Available records:
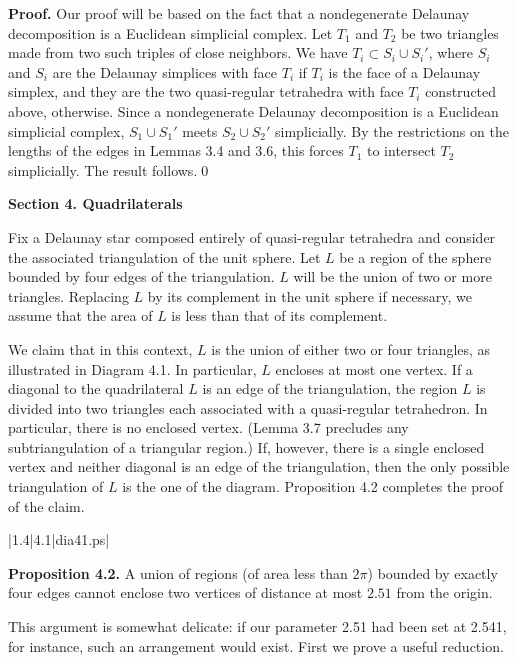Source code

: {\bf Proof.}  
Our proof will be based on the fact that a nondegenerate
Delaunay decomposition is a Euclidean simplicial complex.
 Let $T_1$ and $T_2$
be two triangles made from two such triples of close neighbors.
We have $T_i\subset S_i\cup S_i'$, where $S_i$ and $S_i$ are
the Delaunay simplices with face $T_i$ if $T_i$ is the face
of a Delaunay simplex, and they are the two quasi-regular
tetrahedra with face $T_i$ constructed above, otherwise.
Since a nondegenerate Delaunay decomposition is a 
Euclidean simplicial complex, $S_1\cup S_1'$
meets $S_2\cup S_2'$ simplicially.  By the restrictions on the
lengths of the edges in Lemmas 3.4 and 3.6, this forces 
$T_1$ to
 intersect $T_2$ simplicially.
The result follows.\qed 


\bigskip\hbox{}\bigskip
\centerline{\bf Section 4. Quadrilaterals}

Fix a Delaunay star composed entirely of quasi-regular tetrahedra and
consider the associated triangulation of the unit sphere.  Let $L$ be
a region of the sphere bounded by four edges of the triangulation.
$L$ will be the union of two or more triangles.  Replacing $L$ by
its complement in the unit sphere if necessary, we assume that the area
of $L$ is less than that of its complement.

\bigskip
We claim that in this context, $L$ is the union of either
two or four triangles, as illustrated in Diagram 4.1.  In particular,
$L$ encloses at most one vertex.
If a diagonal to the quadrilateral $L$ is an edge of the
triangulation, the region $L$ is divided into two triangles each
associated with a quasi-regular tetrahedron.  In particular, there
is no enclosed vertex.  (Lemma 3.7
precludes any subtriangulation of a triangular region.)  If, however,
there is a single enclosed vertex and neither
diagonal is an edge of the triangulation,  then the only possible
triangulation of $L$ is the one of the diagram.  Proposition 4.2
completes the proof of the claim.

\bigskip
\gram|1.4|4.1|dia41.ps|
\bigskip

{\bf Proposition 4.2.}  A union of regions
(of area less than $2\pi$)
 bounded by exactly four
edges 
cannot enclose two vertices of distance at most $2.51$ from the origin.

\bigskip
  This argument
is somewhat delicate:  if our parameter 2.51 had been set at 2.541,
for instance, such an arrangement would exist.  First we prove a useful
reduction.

Aim of the task: In the data above, find the line with "of $L$ is less than that of its complement." and the line with "is no enclosed". Retype both, plus every line between them, exactly.

Finished task:
of $L$ is less than that of its complement.

\bigskip
We claim that in this context, $L$ is the union of either
two or four triangles, as illustrated in Diagram 4.1.  In particular,
$L$ encloses at most one vertex.
If a diagonal to the quadrilateral $L$ is an edge of the
triangulation, the region $L$ is divided into two triangles each
associated with a quasi-regular tetrahedron.  In particular, there
is no enclosed vertex.  (Lemma 3.7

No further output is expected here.